# TO DO:
Below are some records. Output the lines from the first one through the line that holds "핸드폰을 꺼도 소리가 들리기 때문에, 핸드폰밧데리 절약됩니다.<br> <br>", exactly as written, with no pictures.

-- DATASET CONTENT follows --

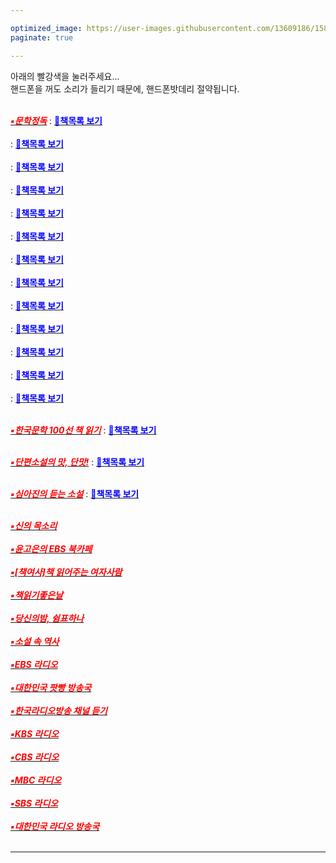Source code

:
 ```yaml
---

optimized_image: https://user-images.githubusercontent.com/13609186/158834569-9f4d6d50-23de-4a79-89dc-4043f8415a96.jpg
paginate: true

---
```

아래의 빨강색을 눌러주세요...<br>
핸드폰을 꺼도 소리가 들리기 때문에, 핸드폰밧데리 절약됩니다.<br> <br>

[<span style="color:red">***▪문학정독***</span>](https://www.podbbang.com/channels/1778908) : [<span style="color:blue">**📖책목록 보기**</span>](https://raw.githubusercontent.com/choijangwook/cjw/master/_posts/radio%20book/%EB%AC%B8%ED%95%99%EC%A0%95%EB%8F%85.md) <br><br>
 : [<span style="color:blue">**📖책목록 보기**</span>]() <br><br>
 : [<span style="color:blue">**📖책목록 보기**</span>]() <br><br>
 : [<span style="color:blue">**📖책목록 보기**</span>]() <br><br>
 : [<span style="color:blue">**📖책목록 보기**</span>]() <br><br>
 : [<span style="color:blue">**📖책목록 보기**</span>]() <br><br>
 : [<span style="color:blue">**📖책목록 보기**</span>]() <br><br>
 : [<span style="color:blue">**📖책목록 보기**</span>]() <br><br>
 : [<span style="color:blue">**📖책목록 보기**</span>]() <br><br>
 : [<span style="color:blue">**📖책목록 보기**</span>]() <br><br>
 : [<span style="color:blue">**📖책목록 보기**</span>]() <br><br>
 : [<span style="color:blue">**📖책목록 보기**</span>]() <br><br>
 : [<span style="color:blue">**📖책목록 보기**</span>]() <br><br>





[<span style="color:red">***▪한국문학 100선 책 읽기***</span>](https://www.podbbang.com/channels/17589) : [<span style="color:blue">**📖책목록 보기**</span>](https://raw.githubusercontent.com/choijangwook/cjw/master/_posts/radio%20book/%ED%95%9C%EA%B5%AD%EB%AC%B8%ED%95%99%20100%EC%84%A0%20%EC%B1%85%EC%9D%BD%EA%B8%B0) <br><br>

[<span style="color:red">***▪단편소설의 맛, 단맛!***</span>](https://www.podbbang.com/channels/9502) : [<span style="color:blue">**📖책목록 보기**</span>](https://raw.githubusercontent.com/choijangwook/cjw/master/_posts/radio%20book/%EB%8B%A8%ED%8E%B8%EC%86%8C%EC%84%A4%EC%9D%98%20%EB%A7%9B%2C%20%EB%8B%A8%EB%A7%9B!) <br><br>

[<span style="color:red">***▪심아진의 듣는 소설***</span>](https://www.podbbang.com/channels/10041) : [<span style="color:blue">**📖책목록 보기**</span>](https://raw.githubusercontent.com/choijangwook/cjw/master/_posts/radio%20book/%EC%8B%AC%EC%95%84%EC%A7%84%EC%9D%98%20%EB%93%A3%EB%8A%94%20%EC%86%8C%EC%84%A4) <br><br>

[<span style="color:red">***▪신의 목소리***</span>](https://www.podbbang.com/channels/1768109) <br> <br> 
[<span style="color:red">***▪윤고은의 EBS 북카페***</span>](https://www.podbbang.com/channels/1773442) <br> <br> 
[<span style="color:red">***▪[책여사]책 읽어주는 여자사람***</span>](https://www.podbbang.com/channels/10778) <br> <br> 
[<span style="color:red">***▪책읽기좋은날***</span>](https://art19.com/shows/readinggoodday)<br> <br> 
[<span style="color:red">***▪당신의밤, 쉼표하나***</span>](https://www.podbbang.com/channels/1775811) <br> <br> 
[<span style="color:red">***▪소설 속 역사***</span>](https://www.podbbang.com/channels/11413) <br> <br> 
[<span style="color:red">***▪EBS 라디오***</span>](https://5easy.ebs.co.kr/aujisik/category/40009567)<br> <br> 
[<span style="color:red">***▪대한민국 팟빵 방송국***</span>](https://www.podbbang.com/channel-categories)<br> <br> 
[<span style="color:red">***▪한국라디오방송 채널 듣기***</span>](https://radioonline.kr/)<br> <br> 
[<span style="color:red">***▪KBS 라디오***</span>](https://radio.kbs.co.kr/)<br> <br> 
[<span style="color:red">***▪CBS 라디오***</span>](https://www.radio-korea.com/cbs-fm-standard)<br> <br>
[<span style="color:red">***▪MBC 라디오***</span>](https://playvod.imbc.com/Vod/VodPlay?broadcastId=1000661105406100000)<br> <br>
[<span style="color:red">***▪SBS 라디오***</span>](http://www.sbs.co.kr/radio)<br> <br>
[<span style="color:red">***▪대한민국 라디오 방송국***</span>](https://www.radio-korea.com/)<br> <br> 

---

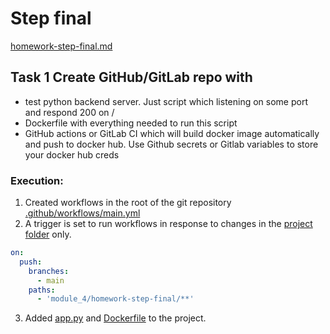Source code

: # Step final

 [homework-step-final.md](https://gitlab.com/dan-it/groups/devops2/homework/-/blob/main/homework-step-final.md)

## Task 1 Create GitHub/GitLab repo with

* test python backend server. Just script which listening on some port and respond 200 on / 
* Dockerfile with everything needed to run this script
* GitHub actions or GitLab CI which will build docker image automatically and push to docker hub. Use Github secrets or Gitlab variables to store your docker hub creds

### Execution:
1. Created workflows in the root of the git repository [.github/workflows/main.yml](https://github.com/yourhostel/hw_devops/blob/main/.github/workflows/main.yml)
2. A trigger is set to run workflows in response to changes in the [project folder](https://github.com/yourhostel/hw_devops/tree/main/module_4/homework-step-final) only.
```yml
on:
  push:
    branches:
      - main
    paths:
      - 'module_4/homework-step-final/**'
```
3. Added [app.py](https://github.com/yourhostel/hw_devops/blob/main/module_4/homework-step-final/app.py) and [Dockerfile](https://github.com/yourhostel/hw_devops/blob/main/module_4/homework-step-final/Dockerfile) to the project.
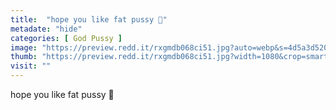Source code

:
 ```yaml
---
title:  "hope you like fat pussy 🥰"
metadate: "hide"
categories: [ God Pussy ]
image: "https://preview.redd.it/rxgmdb068ci51.jpg?auto=webp&s=4d5a3d52000e753ec8d768e315abdb44df532541"
thumb: "https://preview.redd.it/rxgmdb068ci51.jpg?width=1080&crop=smart&auto=webp&s=eeccefd9d43c3c9e4f983d94e1cdccb0be4de45f"
visit: ""
---
```

hope you like fat pussy 🥰
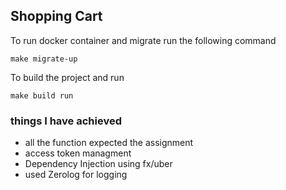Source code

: ## Shopping Cart

To run docker container and migrate run the following command

```make migrate-up```

To build the project and run 

```make build run```


### things I have achieved

* all the function expected the assignment
* access token managment 
* Dependency Injection using fx/uber
* used Zerolog for logging


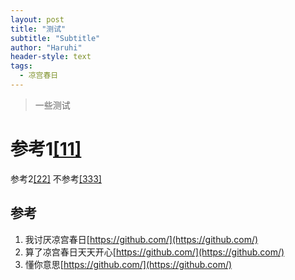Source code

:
 ```yaml
---
layout: post
title: "测试"
subtitle: "Subtitle"
author: "Haruhi"
header-style: text
tags:
  - 凉宫春日
---
```


> 一些测试

# 参考1[\[11\]](#ref_1)

参考2[\[22\]](#ref_2)
不参考[\[333\]](#ref_3)

参考
--

1.    我讨厌凉宫春日[https://github.com/](https://github.com/)
896.  算了凉宫春日天天开心[https://github.com/](https://github.com/)
4.    懂你意思[https://github.com/](https://github.com/)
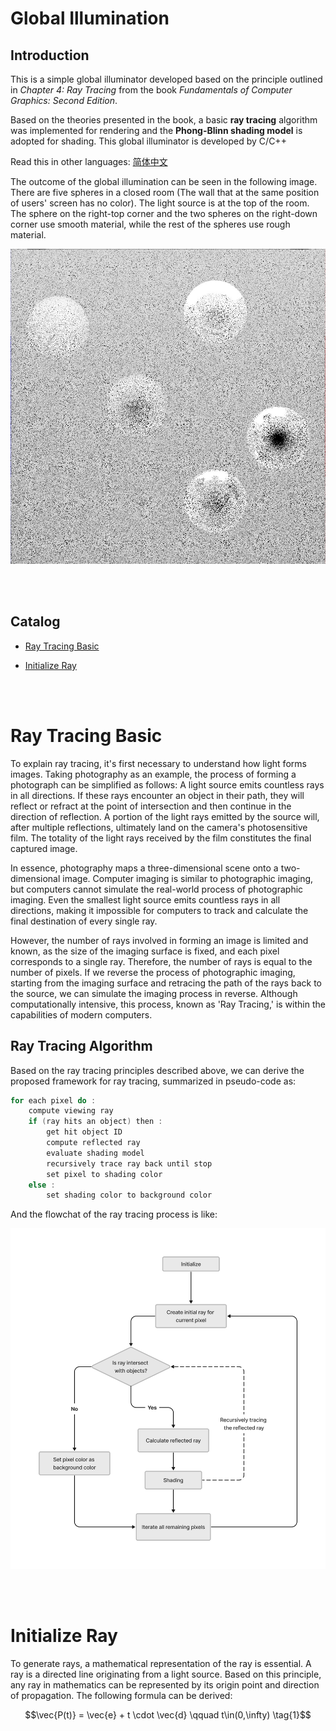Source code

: # Global Illumination

## Introduction

This is a simple global illuminator developed based on the principle outlined in *Chapter 4: Ray Tracing* from the book *Fundamentals of Computer Graphics: Second Edition*. 

Based on the theories presented in the book, a basic **ray tracing** algorithm was implemented for rendering and the **Phong-Blinn shading model** is adopted for shading. This global illuminator is developed by C/C++


Read this in other languages:
[简体中文](https://blog.csdn.net/qq_29169285/article/details/117327116)

The outcome of the global illumination can be seen in the following image. There are five spheres in a closed room (The wall that at the same position of users' screen has no color). The light source is at the top of the room. The sphere on the right-top corner and the two spheres on the right-down corner use smooth material, while the rest of the spheres use rough material.

![Outcome](./Outcome.jpg)




<br></br>

## Catalog

+ [Ray Tracing Basic](#RayTracing)

+ [Initialize Ray](#InitializeRay)




<br></br>
<a id="RayTracing"></a>

# Ray Tracing Basic

To explain ray tracing, it's first necessary to understand how light forms images. Taking photography as an example, the process of forming a photograph can be simplified as follows: A light source emits countless rays in all directions. If these rays encounter an object in their path, they will reflect or refract at the point of intersection and then continue in the direction of reflection. A portion of the light rays emitted by the source will, after multiple reflections, ultimately land on the camera's photosensitive film. The totality of the light rays received by the film constitutes the final captured image.

In essence, photography maps a three-dimensional scene onto a two-dimensional image. Computer imaging is similar to photographic imaging, but computers cannot simulate the real-world process of photographic imaging. Even the smallest light source emits countless rays in all directions, making it impossible for computers to track and calculate the final destination of every single ray.

However, the number of rays involved in forming an image is limited and known, as the size of the imaging surface is fixed, and each pixel corresponds to a single ray. Therefore, the number of rays is equal to the number of pixels. If we reverse the process of photographic imaging, starting from the imaging surface and retracing the path of the rays back to the source, we can simulate the imaging process in reverse. Although computationally intensive, this process, known as 'Ray Tracing,' is within the capabilities of modern computers.

## Ray Tracing Algorithm

Based on the ray tracing principles described above, we can derive the proposed framework for ray tracing, summarized in pseudo-code as:

```java
for each pixel do :
    compute viewing ray
    if (ray hits an object) then :
        get hit object ID
        compute reflected ray 
        evaluate shading model
        recursively trace ray back until stop
        set pixel to shading color
    else :
        set shading color to background color
```

And the flowchat of the ray tracing process is like:

<img src="./Documents/Images/RayTracing.png" width="750px" >





<br></br>
<a id="InitializeRay"></a>

# Initialize Ray


To generate rays, a mathematical representation of the ray is essential. A ray is a directed line originating from a light source. Based on this principle, any ray in mathematics can be represented by its origin point and direction of propagation. The following formula can be derived:

$$\vec{P(t)} = \vec{e} + t \cdot \vec{d}  \qquad  t\in(0,\infty) \tag{1}$$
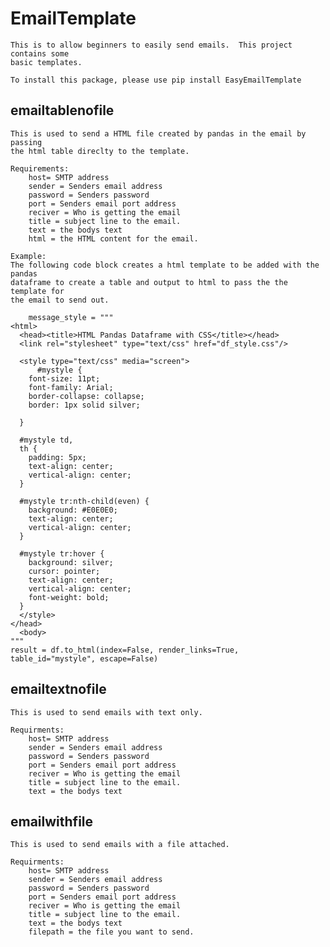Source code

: # EmailTemplate
    This is to allow beginners to easily send emails.  This project contains some
    basic templates.

    To install this package, please use pip install EasyEmailTemplate

## emailtablenofile
    This is used to send a HTML file created by pandas in the email by passing
    the html table direclty to the template.

    Requirements:
        host= SMTP address
        sender = Senders email address
        password = Senders password
        port = Senders email port address
        reciver = Who is getting the email
        title = subject line to the email.
        text = the bodys text
        html = the HTML content for the email.

    Example:
    The following code block creates a html template to be added with the pandas
    dataframe to create a table and output to html to pass the the template for
    the email to send out.

```
    message_style = """
<html>
  <head><title>HTML Pandas Dataframe with CSS</title></head>
  <link rel="stylesheet" type="text/css" href="df_style.css"/>

  <style type="text/css" media="screen">
      #mystyle {
    font-size: 11pt;
    font-family: Arial;
    border-collapse: collapse;
    border: 1px solid silver;

  }

  #mystyle td,
  th {
    padding: 5px;
    text-align: center;
    vertical-align: center;
  }

  #mystyle tr:nth-child(even) {
    background: #E0E0E0;
    text-align: center;
    vertical-align: center;
  }

  #mystyle tr:hover {
    background: silver;
    cursor: pointer;
    text-align: center;
    vertical-align: center;
    font-weight: bold;
  }
  </style>
</head>
  <body>
"""
result = df.to_html(index=False, render_links=True, table_id="mystyle", escape=False)
```

## emailtextnofile
    This is used to send emails with text only.

    Requirments:
        host= SMTP address
        sender = Senders email address
        password = Senders password
        port = Senders email port address
        reciver = Who is getting the email
        title = subject line to the email.
        text = the bodys text

## emailwithfile
    This is used to send emails with a file attached.

    Requirments:
        host= SMTP address
        sender = Senders email address
        password = Senders password
        port = Senders email port address
        reciver = Who is getting the email
        title = subject line to the email.
        text = the bodys text
        filepath = the file you want to send.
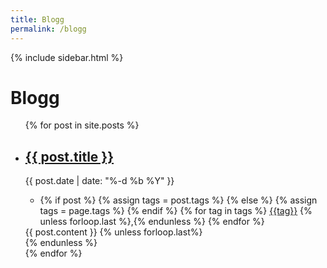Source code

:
 ```yaml
---
title: Blogg
permalink: /blogg
---
```


 <div class="sidebar">
    {% include sidebar.html %}
    </div>
<div class="blog" id="dimmable">
    <h1>Blogg</h1>
    <div><ul>
        {% for post in site.posts %}
        <li class="blog__post">
            <h2><a href="{{ post.url }}">{{ post.title }}</a></h2>
            <div class="post__date">{{ post.date | date: "%-d %b %Y" }}</div>
            <div class="post__tags">
                <ul>
                    <li>
                        {% if post %}
                            {% assign tags = post.tags %}
                        {% else %}
                            {% assign tags = page.tags %}
                        {% endif %}
                        {% for tag in tags %}
                            <a href="/blogg/tags/{{tag|slugize}}">{{tag}}</a>
                        {% unless forloop.last %},{% endunless %}
                        {% endfor %}
                    </li>
                </ul>
            </div>
            <div class="post__content">
                {{ post.content }}
                {% unless forloop.last%}<div class="divider"></div>{% endunless %}
            </div>
        </li>
        {% endfor %}
    </ul></div>
</div>
<div class="accent"><div class="accent2"></div></div>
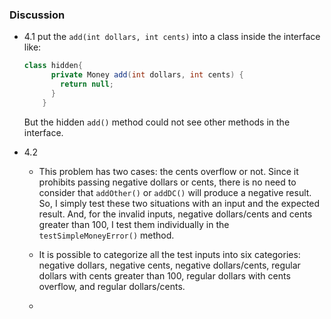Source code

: ### Discussion

* 4.1 put the `add(int dollars, int cents)` into a class inside the interface like:

  ```java
  class hidden{
        private Money add(int dollars, int cents) {
          return null;
        }
      }
  ```

  But the hidden `add()` method could not see other methods in the interface.

* 4.2 

  * This problem has two cases: the cents overflow or not. Since it prohibits passing negative dollars or cents, there is no need to consider that `addOther()` or `addDC()` will produce a negative result. So, I simply test these two situations with an input and the expected result. And, for the invalid inputs, negative dollars/cents and cents greater than 100, I test them individually in the `testSimpleMoneyError()` method.

  * It is possible to categorize all the test inputs into six categories: negative dollars, negative cents, negative dollars/cents, regular dollars with cents greater than 100, regular dollars with cents overflow, and regular dollars/cents.

    

  * 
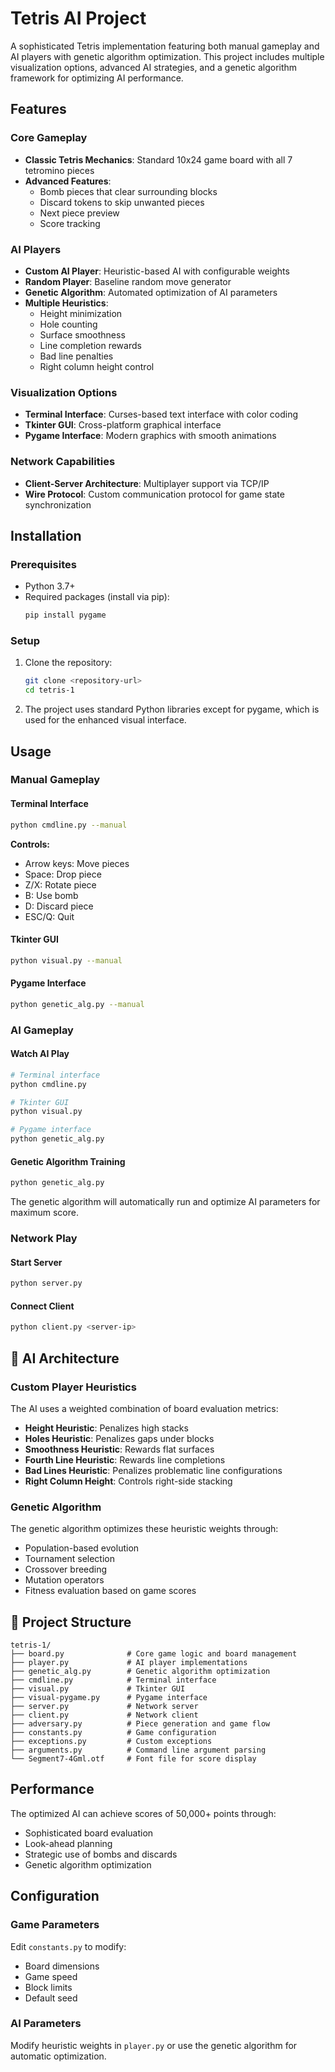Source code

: # Tetris AI Project

A sophisticated Tetris implementation featuring both manual gameplay and AI players with genetic algorithm optimization. This project includes multiple visualization options, advanced AI strategies, and a genetic algorithm framework for optimizing AI performance.

## Features

### Core Gameplay
- **Classic Tetris Mechanics**: Standard 10x24 game board with all 7 tetromino pieces
- **Advanced Features**: 
  - Bomb pieces that clear surrounding blocks
  - Discard tokens to skip unwanted pieces
  - Next piece preview
  - Score tracking

### AI Players
- **Custom AI Player**: Heuristic-based AI with configurable weights
- **Random Player**: Baseline random move generator
- **Genetic Algorithm**: Automated optimization of AI parameters
- **Multiple Heuristics**:
  - Height minimization
  - Hole counting
  - Surface smoothness
  - Line completion rewards
  - Bad line penalties
  - Right column height control

### Visualization Options
- **Terminal Interface**: Curses-based text interface with color coding
- **Tkinter GUI**: Cross-platform graphical interface
- **Pygame Interface**: Modern graphics with smooth animations

### Network Capabilities
- **Client-Server Architecture**: Multiplayer support via TCP/IP
- **Wire Protocol**: Custom communication protocol for game state synchronization

##  Installation

### Prerequisites
- Python 3.7+
- Required packages (install via pip):
  ```bash
  pip install pygame
  ```

### Setup
1. Clone the repository:
   ```bash
   git clone <repository-url>
   cd tetris-1
   ```

2. The project uses standard Python libraries except for pygame, which is used for the enhanced visual interface.

##  Usage

### Manual Gameplay

#### Terminal Interface
```bash
python cmdline.py --manual
```

**Controls:**
- Arrow keys: Move pieces
- Space: Drop piece
- Z/X: Rotate piece
- B: Use bomb
- D: Discard piece
- ESC/Q: Quit

#### Tkinter GUI
```bash
python visual.py --manual
```

#### Pygame Interface
```bash
python genetic_alg.py --manual
```

### AI Gameplay

#### Watch AI Play
```bash
# Terminal interface
python cmdline.py

# Tkinter GUI
python visual.py

# Pygame interface
python genetic_alg.py
```

#### Genetic Algorithm Training
```bash
python genetic_alg.py
```
The genetic algorithm will automatically run and optimize AI parameters for maximum score.

### Network Play

#### Start Server
```bash
python server.py
```

#### Connect Client
```bash
python client.py <server-ip>
```

## 🧠 AI Architecture

### Custom Player Heuristics
The AI uses a weighted combination of board evaluation metrics:

- **Height Heuristic**: Penalizes high stacks
- **Holes Heuristic**: Penalizes gaps under blocks
- **Smoothness Heuristic**: Rewards flat surfaces
- **Fourth Line Heuristic**: Rewards line completions
- **Bad Lines Heuristic**: Penalizes problematic line configurations
- **Right Column Height**: Controls right-side stacking

### Genetic Algorithm
The genetic algorithm optimizes these heuristic weights through:
- Population-based evolution
- Tournament selection
- Crossover breeding
- Mutation operators
- Fitness evaluation based on game scores

## 📁 Project Structure

```
tetris-1/
├── board.py              # Core game logic and board management
├── player.py             # AI player implementations
├── genetic_alg.py        # Genetic algorithm optimization
├── cmdline.py            # Terminal interface
├── visual.py             # Tkinter GUI
├── visual-pygame.py      # Pygame interface
├── server.py             # Network server
├── client.py             # Network client
├── adversary.py          # Piece generation and game flow
├── constants.py          # Game configuration
├── exceptions.py         # Custom exceptions
├── arguments.py          # Command line argument parsing
└── Segment7-4Gml.otf     # Font file for score display
```

##  Performance

The optimized AI can achieve scores of 50,000+ points through:
- Sophisticated board evaluation
- Look-ahead planning
- Strategic use of bombs and discards
- Genetic algorithm optimization

##  Configuration

### Game Parameters
Edit `constants.py` to modify:
- Board dimensions
- Game speed
- Block limits
- Default seed

### AI Parameters
Modify heuristic weights in `player.py` or use the genetic algorithm for automatic optimization.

-- DATASET CONTENT concluded --

# RESULT BELOW:
Source code

:
 ```yaml
---

optimized_image: https://user-images.githubusercontent.com/13609186/158834569-9f4d6d50-23de-4a79-89dc-4043f8415a96.jpg
paginate: true

---
```

아래의 빨강색을 눌러주세요...<br>
핸드폰을 꺼도 소리가 들리기 때문에, 핸드폰밧데리 절약됩니다.<br> <br>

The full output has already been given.